> [AIM OF THE TASK]:
Find how many lines in the data below include the word "mathbf", then write only that number.

Source texts of formatted documents:
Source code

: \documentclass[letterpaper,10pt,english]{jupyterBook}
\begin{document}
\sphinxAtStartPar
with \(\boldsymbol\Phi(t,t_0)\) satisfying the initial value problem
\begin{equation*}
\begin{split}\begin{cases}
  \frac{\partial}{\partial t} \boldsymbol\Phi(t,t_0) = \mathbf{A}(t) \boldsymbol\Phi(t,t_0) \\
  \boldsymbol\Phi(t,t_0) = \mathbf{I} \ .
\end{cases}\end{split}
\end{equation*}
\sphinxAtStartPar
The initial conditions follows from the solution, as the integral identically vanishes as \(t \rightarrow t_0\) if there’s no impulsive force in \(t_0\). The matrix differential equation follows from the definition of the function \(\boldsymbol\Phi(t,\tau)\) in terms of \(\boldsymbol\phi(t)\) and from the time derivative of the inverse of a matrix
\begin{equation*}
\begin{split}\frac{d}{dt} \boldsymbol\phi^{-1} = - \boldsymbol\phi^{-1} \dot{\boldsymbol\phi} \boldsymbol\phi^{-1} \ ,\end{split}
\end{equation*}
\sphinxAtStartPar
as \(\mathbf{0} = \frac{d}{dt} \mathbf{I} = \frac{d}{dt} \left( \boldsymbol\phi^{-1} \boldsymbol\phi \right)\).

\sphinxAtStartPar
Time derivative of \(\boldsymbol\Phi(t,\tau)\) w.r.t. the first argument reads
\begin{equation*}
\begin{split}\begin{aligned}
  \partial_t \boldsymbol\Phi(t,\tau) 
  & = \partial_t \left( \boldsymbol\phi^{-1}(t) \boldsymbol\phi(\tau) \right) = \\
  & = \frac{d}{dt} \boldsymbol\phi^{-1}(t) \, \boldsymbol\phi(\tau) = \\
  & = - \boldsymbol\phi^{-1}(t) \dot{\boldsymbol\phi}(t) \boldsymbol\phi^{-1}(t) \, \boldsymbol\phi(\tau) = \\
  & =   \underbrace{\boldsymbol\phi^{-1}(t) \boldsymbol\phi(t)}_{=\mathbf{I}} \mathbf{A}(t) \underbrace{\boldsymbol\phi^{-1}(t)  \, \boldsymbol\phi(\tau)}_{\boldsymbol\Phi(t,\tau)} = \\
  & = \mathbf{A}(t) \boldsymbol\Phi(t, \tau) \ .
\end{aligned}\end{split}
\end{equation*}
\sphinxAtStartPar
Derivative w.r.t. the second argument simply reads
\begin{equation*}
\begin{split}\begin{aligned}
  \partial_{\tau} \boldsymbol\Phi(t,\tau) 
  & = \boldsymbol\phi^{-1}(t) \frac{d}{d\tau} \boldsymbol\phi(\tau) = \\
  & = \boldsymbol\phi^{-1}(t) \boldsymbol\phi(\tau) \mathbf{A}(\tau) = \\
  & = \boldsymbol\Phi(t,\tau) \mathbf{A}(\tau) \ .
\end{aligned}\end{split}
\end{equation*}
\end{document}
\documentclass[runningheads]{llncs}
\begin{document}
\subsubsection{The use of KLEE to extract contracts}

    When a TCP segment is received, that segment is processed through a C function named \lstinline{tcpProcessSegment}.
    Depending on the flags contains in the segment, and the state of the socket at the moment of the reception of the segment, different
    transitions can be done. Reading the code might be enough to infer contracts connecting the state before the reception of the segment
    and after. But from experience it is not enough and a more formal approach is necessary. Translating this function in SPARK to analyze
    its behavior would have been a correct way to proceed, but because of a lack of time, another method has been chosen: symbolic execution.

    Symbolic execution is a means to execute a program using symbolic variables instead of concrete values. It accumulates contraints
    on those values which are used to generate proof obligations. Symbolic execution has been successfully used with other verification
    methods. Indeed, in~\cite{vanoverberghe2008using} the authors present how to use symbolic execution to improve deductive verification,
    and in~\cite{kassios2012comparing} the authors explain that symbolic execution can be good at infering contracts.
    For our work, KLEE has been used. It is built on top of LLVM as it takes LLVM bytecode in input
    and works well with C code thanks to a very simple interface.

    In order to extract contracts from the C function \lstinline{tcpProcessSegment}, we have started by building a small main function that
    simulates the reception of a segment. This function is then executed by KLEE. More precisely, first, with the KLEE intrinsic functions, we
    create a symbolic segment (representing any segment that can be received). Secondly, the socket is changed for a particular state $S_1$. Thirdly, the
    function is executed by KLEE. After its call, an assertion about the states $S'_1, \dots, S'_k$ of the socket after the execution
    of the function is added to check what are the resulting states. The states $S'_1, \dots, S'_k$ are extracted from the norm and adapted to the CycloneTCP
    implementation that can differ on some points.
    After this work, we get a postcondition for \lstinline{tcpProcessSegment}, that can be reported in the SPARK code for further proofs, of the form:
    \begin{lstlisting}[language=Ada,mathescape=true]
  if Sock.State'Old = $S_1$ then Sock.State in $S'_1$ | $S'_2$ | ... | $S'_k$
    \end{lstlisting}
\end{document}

> [RESULT OF THIS EXERCISE]:
7